The Leba are different from the Gahouda in that they are representations of aspects of the natural world. Wherein the Gahouda are believed to be powerful spirits of ancient Jungle Halflings embodying aspects of mortality, the Leba are believed to be powerful spirits of beings that predate known races. They are believed to be the creations of a higher being beyond mortal comprehension that passed to inhabit structures of the natural world.

Eyranaka [The Jungle]

This Leba is considered one of the most powerful beings in the beliefs of the Jungle Halfling pantheon. He is considered to live within the jungle itself, an ever present being that is largely neutral towards the happenings that take place among the residents of the jungle. The Ampuku [Mystfolk, Myconids, & Treants] are seen as his servants and is claimed to appear in visions like a vaguely humanoid shape made of vines and other tropical plants held together by some strange shimmering mist.

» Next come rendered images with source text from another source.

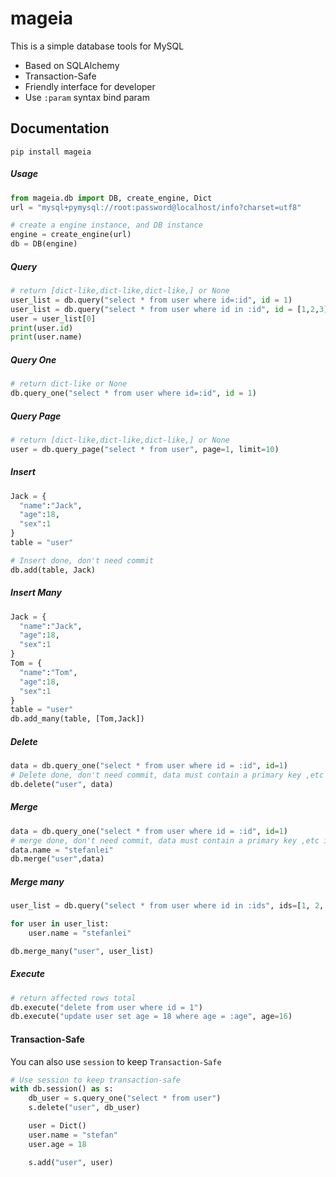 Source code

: # mageia





This is a simple database tools for MySQL

- Based on SQLAlchemy
- Transaction-Safe
- Friendly interface for developer
- Use `:param` syntax bind param

## Documentation

```
pip install mageia
```

##### Usage

```python
from mageia.db import DB, create_engine, Dict
url = "mysql+pymysql://root:password@localhost/info?charset=utf8"

# create a engine instance, and DB instance
engine = create_engine(url)
db = DB(engine)
```

##### Query

```python
# return [dict-like,dict-like,dict-like,] or None
user_list = db.query("select * from user where id=:id", id = 1)
user_list = db.query("select * from user where id in :id", id = [1,2,3])
user = user_list[0]
print(user.id)
print(user.name)
```

##### Query One

```python
# return dict-like or None
db.query_one("select * from user where id=:id", id = 1)
```

##### Query Page

```python
# return [dict-like,dict-like,dict-like,] or None
user = db.query_page("select * from user", page=1, limit=10)
```

##### Insert

```python
Jack = {
  "name":"Jack",
  "age":18,
  "sex":1
}
table = "user"

# Insert done, don't need commit
db.add(table, Jack)
```

##### Insert Many

```python
Jack = {
  "name":"Jack",
  "age":18,
  "sex":1
}
Tom = {
  "name":"Tom",
  "age":18,
  "sex":1
}
table = "user"
db.add_many(table, [Tom,Jack])
```

##### Delete

```python
data = db.query_one("select * from user where id = :id", id=1)
# Delete done, don't need commit, data must contain a primary key ,etc id .
db.delete("user", data)
```

##### Merge

```python
data = db.query_one("select * from user where id = :id", id=1)
# merge done, don't need commit, data must contain a primary key ,etc id .
data.name = "stefanlei"
db.merge("user",data)
```

##### Merge many

```python
user_list = db.query("select * from user where id in :ids", ids=[1, 2, 3, 4, 5, 6, 7, 8])

for user in user_list:
    user.name = "stefanlei"

db.merge_many("user", user_list)
```

##### Execute

```python
# return affected rows total
db.execute("delete from user where id = 1")
db.execute("update user set age = 18 where age = :age", age=16)
```



#### Transaction-Safe

You can also use `session` to keep `Transaction-Safe`

```python
# Use session to keep transaction-safe
with db.session() as s:
    db_user = s.query_one("select * from user")
    s.delete("user", db_user)

    user = Dict()
    user.name = "stefan"
    user.age = 18

    s.add("user", user)
```

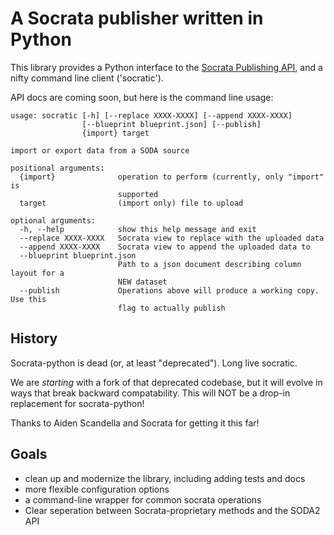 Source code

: A Socrata publisher written in Python
======================
This library provides a Python interface to the [Socrata Publishing API], and a nifty command line client ('socratic').

API docs are coming soon, but here is the command line usage:

```
usage: socratic [-h] [--replace XXXX-XXXX] [--append XXXX-XXXX]
                [--blueprint blueprint.json] [--publish]
                {import} target

import or export data from a SODA source

positional arguments:
  {import}              operation to perform (currently, only "import" is
                        supported
  target                (import only) file to upload

optional arguments:
  -h, --help            show this help message and exit
  --replace XXXX-XXXX   Socrata view to replace with the uploaded data
  --append XXXX-XXXX    Socrata view to append the uploaded data to
  --blueprint blueprint.json
                        Path to a json document describing column layout for a
                        NEW dataset
  --publish             Operations above will produce a working copy. Use this
                        flag to actually publish
```


History
---------
Socrata-python is dead (or, at least "deprecated"). Long live socratic. 

We are _starting_ with a fork of that deprecated codebase, but it will evolve in ways that break backward compatability. This will NOT be a drop-in replacement for socrata-python! 

Thanks to Aiden Scandella and Socrata for getting it this far!


[Socrata Publishing API]: http://dev.socrata.com/publisher/getting-started

Goals
------------------------
* clean up and modernize the library, including adding tests and docs
* more flexible configuration options
* a command-line wrapper for common socrata operations
* Clear seperation between Socrata-proprietary methods and the SODA2 API

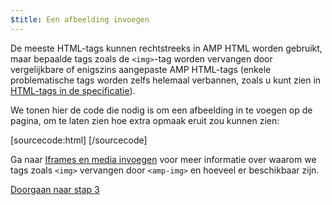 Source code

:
 ```yaml
---
$title: Een afbeelding invoegen
---
```


De meeste HTML-tags kunnen rechtstreeks in AMP HTML worden gebruikt, maar bepaalde tags zoals de `<img>`-tag worden vervangen door vergelijkbare of enigszins aangepaste AMP HTML-tags (enkele problematische tags worden zelfs helemaal verbannen, zoals u kunt zien in [HTML-tags in de specificatie](https://github.com/ampproject/amphtml/blob/master/spec/amp-html-format.md)).

We tonen hier de code die nodig is om een afbeelding in te voegen op de pagina, om te laten zien hoe extra opmaak eruit zou kunnen zien:

[sourcecode:html]
<amp-img src="welcome.jpg" alt="Welcome" height="400" width="800"></amp-img>
[/sourcecode]

Ga naar [Iframes en media invoegen](/docs/guides/amp_replacements.html) voor meer informatie over waarom we tags zoals `<img>` vervangen door `<amp-img>` en hoeveel er beschikbaar zijn.

<a class="go-button button" href="/nl/docs/get_started/create/presentation_layout.html">Doorgaan naar stap 3</a>
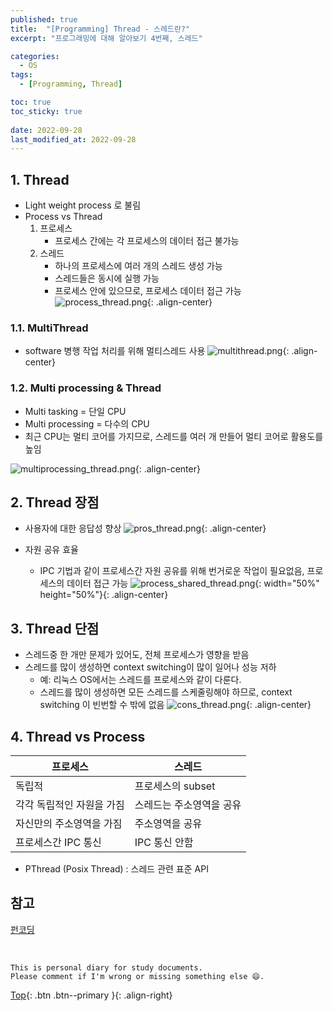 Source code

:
 ```yaml
---
published: true
title:  "[Programming] Thread - 스레드란?"
excerpt: "프로그래밍에 대해 알아보기 4번째, 스레드"

categories:
  - OS
tags:
  - [Programming, Thread]

toc: true
toc_sticky: true
 
date: 2022-09-28
last_modified_at: 2022-09-28
---
```


## 1. Thread
- Light weight process 로 불림
- Process vs Thread
    1. 프로세스
        - 프로세스 간에는 각 프로세스의 데이터 접근 불가능
    2. 스레드
        - 하나의 프로세스에 여러 개의 스레드 생성 가능
        - 스레드들은 동시에 실행 가능
        - 프로세스 안에 있으므로, 프로세스 데이터 접근 가능
      ![process_thread.png](../../assets/images/process_vs_thread.png){: .align-center}
        
    
### 1.1. MultiThread
    
- software 병행 작업 처리를 위해 멀티스레드 사용
![multithread.png](../../assets/images/multithread.png){: .align-center}

### 1.2. Multi processing & Thread
- Multi tasking = 단일 CPU
- Multi processing = 다수의 CPU
- 최근 CPU는 멀티 코어를 가지므로, 스레드를 여러 개 만들어 멀티 코어로 활용도를 높임

![multiprocessing_thread.png](../../assets/images/multiprocessing_thread.png){: .align-center}

## 2. Thread 장점

- 사용자에 대한 응답성 향상
![pros_thread.png](../../assets/images/pros_thread.png){: .align-center}

- 자원 공유 효율
  - IPC 기법과 같이 프로세스간 자원 공유를 위해 번거로운 작업이 필요없음, 프로세스의 데이터 접근 가능
![process_shared_thread.png](../../assets/images/process_shared_thread.png){: width="50%" height="50%"}{: .align-center}

## 3. Thread 단점
- 스레드중 한 개만 문제가 있어도, 전체 프로세스가 영향을 받음
- 스레드를 많이 생성하면 context switching이 많이 일어나 성능 저하
  - 예: 리눅스 OS에서는 스레드를 프로세스와 같이 다룬다.
  - 스레드를 많이 생성하면 모든 스레드를 스케줄링해야 하므로, context switching 이 빈번할 수 밖에 없음
![cons_thread.png](../../assets/images/cons_thread.png){: .align-center}

## 4. Thread vs Process

| 프로세스 | 스레드 |
| --- | --- |
| 독립적 | 프로세스의 subset |
| 각각 독립적인 자원을 가짐 | 스레드는 주소영역을 공유 |
| 자신만의 주소영역을 가짐 | 주소영역을 공유 |
| 프로세스간 IPC 통신 | IPC 통신 안함 |

- PThread (Posix Thread) : 스레드 관련 표준 API

## 참고
[펀코딩](https://www.fun-coding.org/thread.html)

<br>

    This is personal diary for study documents.
    Please comment if I'm wrong or missing something else 😄. 

[Top](#){: .btn .btn--primary }{: .align-right} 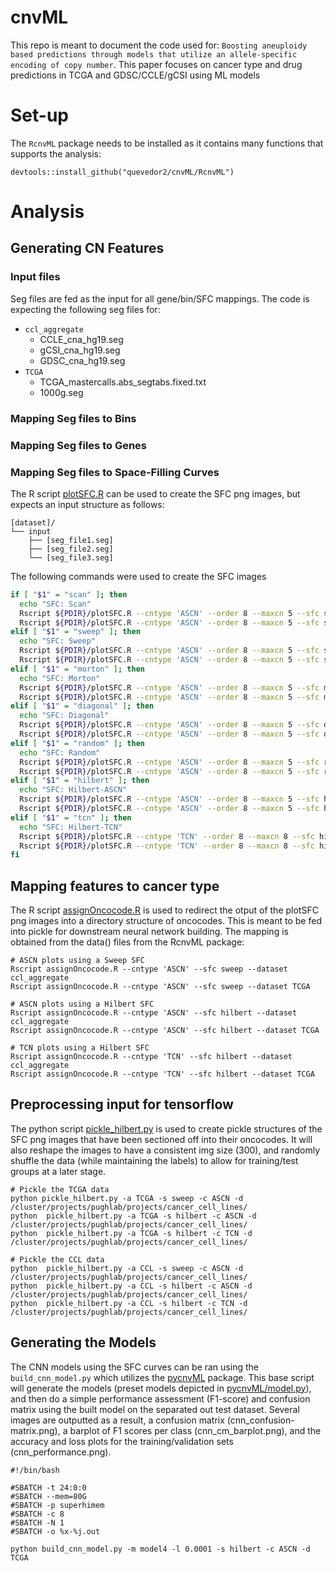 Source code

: # cnvML
This repo is meant to document the code used for: `Boosting aneuploidy based predictions through models that utilize an allele-specific encoding of copy number`. This paper focuses on cancer type and drug predictions in TCGA and GDSC/CCLE/gCSI using ML models

# Set-up
The `RcnvML` package needs to be installed as it contains many functions that supports the analysis:
```
devtools::install_github("quevedor2/cnvML/RcnvML")
```

# Analysis
## Generating CN Features
### Input files
Seg files are fed as the input for all gene/bin/SFC mappings. The code is expecting the following seg files for:
* `ccl_aggregate`
  * CCLE_cna_hg19.seg
  * gCSI_cna_hg19.seg
  * GDSC_cna_hg19.seg
* `TCGA`
  * TCGA_mastercalls.abs_segtabs.fixed.txt
  * 1000g.seg
  
### Mapping Seg files to Bins

### Mapping Seg files to Genes

### Mapping Seg files to Space-Filling Curves
The R script [plotSFC.R](https://github.com/quevedor2/cnvML/blob/master/R/plotSFC.R) can be used to create the SFC png images, but expects an input structure as follows:
```
[dataset]/
└── input
    ├── [seg_file1.seg]
    ├── [seg_file2.seg]
    └── [seg_file3.seg]
```

The following commands were used to create the SFC images
```sh
if [ "$1" = "scan" ]; then
  echo "SFC: Scan"
  Rscript ${PDIR}/plotSFC.R --cntype 'ASCN' --order 8 --maxcn 5 --sfc scan --dataset ccl_aggregate
  Rscript ${PDIR}/plotSFC.R --cntype 'ASCN' --order 8 --maxcn 5 --sfc scan --dataset TCGA
elif [ "$1" = "sweep" ]; then
  echo "SFC: Sweep"
  Rscript ${PDIR}/plotSFC.R --cntype 'ASCN' --order 8 --maxcn 5 --sfc sweep --dataset ccl_aggregate
  Rscript ${PDIR}/plotSFC.R --cntype 'ASCN' --order 8 --maxcn 5 --sfc sweep --dataset TCGA
elif [ "$1" = "morton" ]; then
  echo "SFC: Morton"
  Rscript ${PDIR}/plotSFC.R --cntype 'ASCN' --order 8 --maxcn 5 --sfc morton --dataset ccl_aggregate
  Rscript ${PDIR}/plotSFC.R --cntype 'ASCN' --order 8 --maxcn 5 --sfc morton --dataset TCGA
elif [ "$1" = "diagonal" ]; then
  echo "SFC: Diagonal"
  Rscript ${PDIR}/plotSFC.R --cntype 'ASCN' --order 8 --maxcn 5 --sfc diagonal --dataset ccl_aggregate
  Rscript ${PDIR}/plotSFC.R --cntype 'ASCN' --order 8 --maxcn 5 --sfc diagonal --dataset TCGA
elif [ "$1" = "random" ]; then
  echo "SFC: Random"
  Rscript ${PDIR}/plotSFC.R --cntype 'ASCN' --order 8 --maxcn 5 --sfc random --dataset ccl_aggregate
  Rscript ${PDIR}/plotSFC.R --cntype 'ASCN' --order 8 --maxcn 5 --sfc random --dataset TCGA
elif [ "$1" = "hilbert" ]; then
  echo "SFC: Hilbert-ASCN"
  Rscript ${PDIR}/plotSFC.R --cntype 'ASCN' --order 8 --maxcn 5 --sfc hilbert --dataset ccl_aggregate
  Rscript ${PDIR}/plotSFC.R --cntype 'ASCN' --order 8 --maxcn 5 --sfc hilbert --dataset TCGA
elif [ "$1" = "tcn" ]; then
  echo "SFC: Hilbert-TCN"
  Rscript ${PDIR}/plotSFC.R --cntype 'TCN' --order 8 --maxcn 8 --sfc hilbert --dataset ccl_aggregate
  Rscript ${PDIR}/plotSFC.R --cntype 'TCN' --order 8 --maxcn 8 --sfc hilbert --dataset TCGA
fi
```

## Mapping features to cancer type
The R script [assignOncocode.R](https://github.com/quevedor2/cnvML/blob/master/R/assignOncocode.R) is used to redirect the otput of the plotSFC png images into a directory structure of oncocodes. This is meant to be fed into pickle for downstream neural network building. The mapping is obtained from the data() files from the RcnvML package:
```
# ASCN plots using a Sweep SFC
Rscript assignOncocode.R --cntype 'ASCN' --sfc sweep --dataset ccl_aggregate
Rscript assignOncocode.R --cntype 'ASCN' --sfc sweep --dataset TCGA

# ASCN plots using a Hilbert SFC
Rscript assignOncocode.R --cntype 'ASCN' --sfc hilbert --dataset ccl_aggregate
Rscript assignOncocode.R --cntype 'ASCN' --sfc hilbert --dataset TCGA

# TCN plots using a Hilbert SFC
Rscript assignOncocode.R --cntype 'TCN' --sfc hilbert --dataset ccl_aggregate
Rscript assignOncocode.R --cntype 'TCN' --sfc hilbert --dataset TCGA
```

## Preprocessing input for tensorflow
The python script [pickle_hilbert.py](https://github.com/quevedor2/cnvML/blob/master/common/pickle_hilbert.py) is used to create pickle structures of the SFC png images that have been sectioned off into their oncocodes. It will also reshape the images to have a consistent img size (300), and randomly shuffle the data (while maintaining the labels) to allow for training/test groups at a later stage.
```
# Pickle the TCGA data
python pickle_hilbert.py -a TCGA -s sweep -c ASCN -d /cluster/projects/pughlab/projects/cancer_cell_lines/
python	pickle_hilbert.py -a TCGA -s hilbert -c ASCN -d /cluster/projects/pughlab/projects/cancer_cell_lines/
python	pickle_hilbert.py -a TCGA -s hilbert -c TCN -d /cluster/projects/pughlab/projects/cancer_cell_lines/

# Pickle the CCL data
python	pickle_hilbert.py -a CCL -s sweep -c ASCN -d /cluster/projects/pughlab/projects/cancer_cell_lines/
python	pickle_hilbert.py -a CCL -s hilbert -c ASCN -d /cluster/projects/pughlab/projects/cancer_cell_lines/
python	pickle_hilbert.py -a CCL -s hilbert -c TCN -d /cluster/projects/pughlab/projects/cancer_cell_lines/
```

## Generating the Models
The CNN models using the SFC curves can be ran using the `build_cnn_model.py` which utilizes the [pycnvML](https://github.com/quevedor2/cnvML/blob/master/common/pycnvML) package. This base script will generate the models (preset models depicted in [pycnvML/model.py](https://github.com/quevedor2/cnvML/blob/master/common/pycnvML/model.py)), and then do a simple performance assessment (F1-score) and confusion matrix using the built model on the separated out test dataset. Several images are outputted as a result, a confusion matrix (cnn_confusion-matrix.png), a barplot of F1 scores per class (cnn_cm_barplot.png), and the accuracy and loss plots for the training/validation sets (cnn_performance.png).
```
#!/bin/bash

#SBATCH -t 24:0:0 
#SBATCH --mem=80G 
#SBATCH -p superhimem
#SBATCH -c 8
#SBATCH -N 1 
#SBATCH -o %x-%j.out 

python build_cnn_model.py -m model4 -l 0.0001 -s hilbert -c ASCN -d TCGA
```
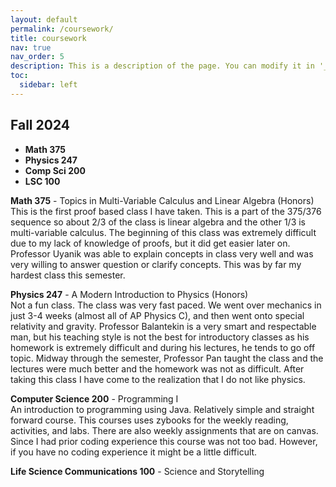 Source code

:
 ```yaml
---
layout: default
permalink: /coursework/
title: coursework
nav: true
nav_order: 5
description: This is a description of the page. You can modify it in '_pages/coursework.md'. You can also change or remove the top pdf download button.
toc:
  sidebar: left
---
```


## Fall 2024
- **Math 375** 
- **Physics 247**
- **Comp Sci 200**
- **LSC 100**

 **Math 375** - Topics in Multi-Variable Calculus and Linear Algebra (Honors)    
 This is the first proof based class I have taken. This is a part of the 375/376 sequence so about 2/3 of the class is linear algebra
 and the other 1/3 is multi-variable calculus. The beginning of this class was extremely difficult due to my lack of knowledge of proofs, but it did get easier later on. Professor Uyanik was able to explain concepts in class very well and was very willing to answer question or clarify concepts. This was by far my hardest class this semester.

 **Physics 247** - A Modern Introduction to Physics (Honors)  
Not a fun class. The class was very fast paced. We went over mechanics in just 3-4 weeks (almost all of AP Physics C), and then went onto special relativity and gravity. Professor Balantekin is a very smart and respectable man, but his teaching style is not the best for introductory classes as his homework is extremely difficult and during his lectures, he tends to go off topic. Midway through the semester, Professor Pan taught the class and the lectures were much better and the homework was not as difficult. After taking this class I have come to the realization that I do not like physics.

 **Computer Science 200**  - Programming I  
An introduction to programming using Java. Relatively simple and straight forward course. This courses uses zybooks for the weekly reading, activities, and labs. There are also weekly assignments that are on canvas. Since I had prior coding experience this course was not too bad. However, if you have no coding experience it might be a little difficult. 

 **Life Science Communications 100** - Science and Storytelling

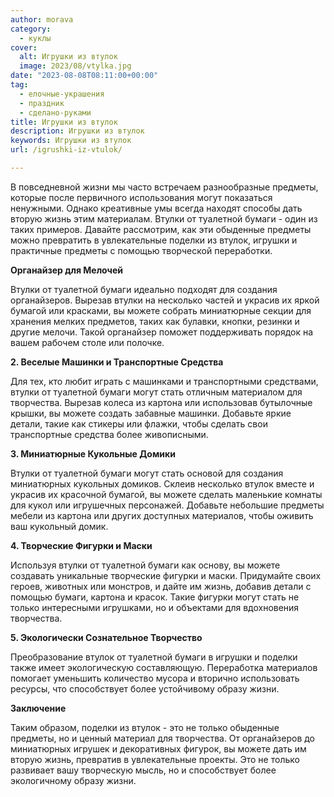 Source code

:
 ```yaml
---
author: morava
category:
  - куклы
cover:
  alt: Игрушки из втулок
  image: 2023/08/vtylka.jpg
date: "2023-08-08T08:11:00+00:00"
tag:
  - елочные-украшения
  - праздник
  - сделано-руками
title: Игрушки из втулок
description: Игрушки из втулок
keywords: Игрушки из втулок
url: /igrushki-iz-vtulok/

---
```

В повседневной жизни мы часто встречаем разнообразные предметы, которые после первичного использования могут показаться ненужными. Однако креативные умы всегда находят способы дать вторую жизнь этим материалам. Втулки от туалетной бумаги \- один из таких примеров. Давайте рассмотрим, как эти обыденные предметы можно превратить в увлекательные поделки из втулок, игрушки и практичные предметы с помощью творческой переработки.

**Органайзер для Мелочей**

Втулки от туалетной бумаги идеально подходят для создания органайзеров. Вырезав втулки на несколько частей и украсив их яркой бумагой или красками, вы можете собрать миниатюрные секции для хранения мелких предметов, таких как булавки, кнопки, резинки и другие мелочи. Такой органайзер поможет поддерживать порядок на вашем рабочем столе или полочке.

**2\. Веселые Машинки и Транспортные Средства**

Для тех, кто любит играть с машинками и транспортными средствами, втулки от туалетной бумаги могут стать отличным материалом для творчества. Вырезав колеса из картона или использовав бутылочные крышки, вы можете создать забавные машинки. Добавьте яркие детали, такие как стикеры или флажки, чтобы сделать свои транспортные средства более живописными.

**3\. Миниатюрные Кукольные Домики**

Втулки от туалетной бумаги могут стать основой для создания миниатюрных кукольных домиков. Склеив несколько втулок вместе и украсив их красочной бумагой, вы можете сделать маленькие комнаты для кукол или игрушечных персонажей. Добавьте небольшие предметы мебели из картона или других доступных материалов, чтобы оживить ваш кукольный домик.

**4\. Творческие Фигурки и Маски**

Используя втулки от туалетной бумаги как основу, вы можете создавать уникальные творческие фигурки и маски. Придумайте своих героев, животных или монстров, и дайте им жизнь, добавив детали с помощью бумаги, картона и красок. Такие фигурки могут стать не только интересными игрушками, но и объектами для вдохновения творчества.

**5\. Экологически Сознательное Творчество**

Преобразование втулок от туалетной бумаги в игрушки и поделки также имеет экологическую составляющую. Переработка материалов помогает уменьшить количество мусора и вторично использовать ресурсы, что способствует более устойчивому образу жизни.

**Заключение**

Таким образом, поделки из втулок \- это не только обыденные предметы, но и ценный материал для творчества. От органайзеров до миниатюрных игрушек и декоративных фигурок, вы можете дать им вторую жизнь, превратив в увлекательные проекты. Это не только развивает вашу творческую мысль, но и способствует более экологичному образу жизни.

Kuvayia [The Kuvari River]

Kuvayia or as the halflings commonly river to her as, the wide river, dwells within what the villagers call the Kuvari river. This Leba presides over the wide river and is a Leba representing the waters of life to many of the Halfling Tribes that dwell closer to the river. Kuvayia is both the physical river and an entity worshiped. Kuvaiya is believed to be both benevolent and violent as the silt filled river offers life to those whom dwell close to it and is yet prone to flooding and filled with all manner of creatures. Kuvayia is believed to have once been a mortal whom sacrificed herself as the waters of the muddy, wide river threatened to swallow the world. She tied stones to her waist and plunged into the waters, this act of sacrifice imbuing the river with her spirit.

Azifaini [The Azifix Volcano]

Azifaini is the Leba of all fire whom resides within the volcano of Eyr. Azifaini rules over aspects of fire which is both scorching and comforting and is believed to be a very volatile Leba which requires the utmost respect or this androgynous entity will cover the whole of the world in scorching lava. Azifaini has appeared in the visions of shamans as both male and female.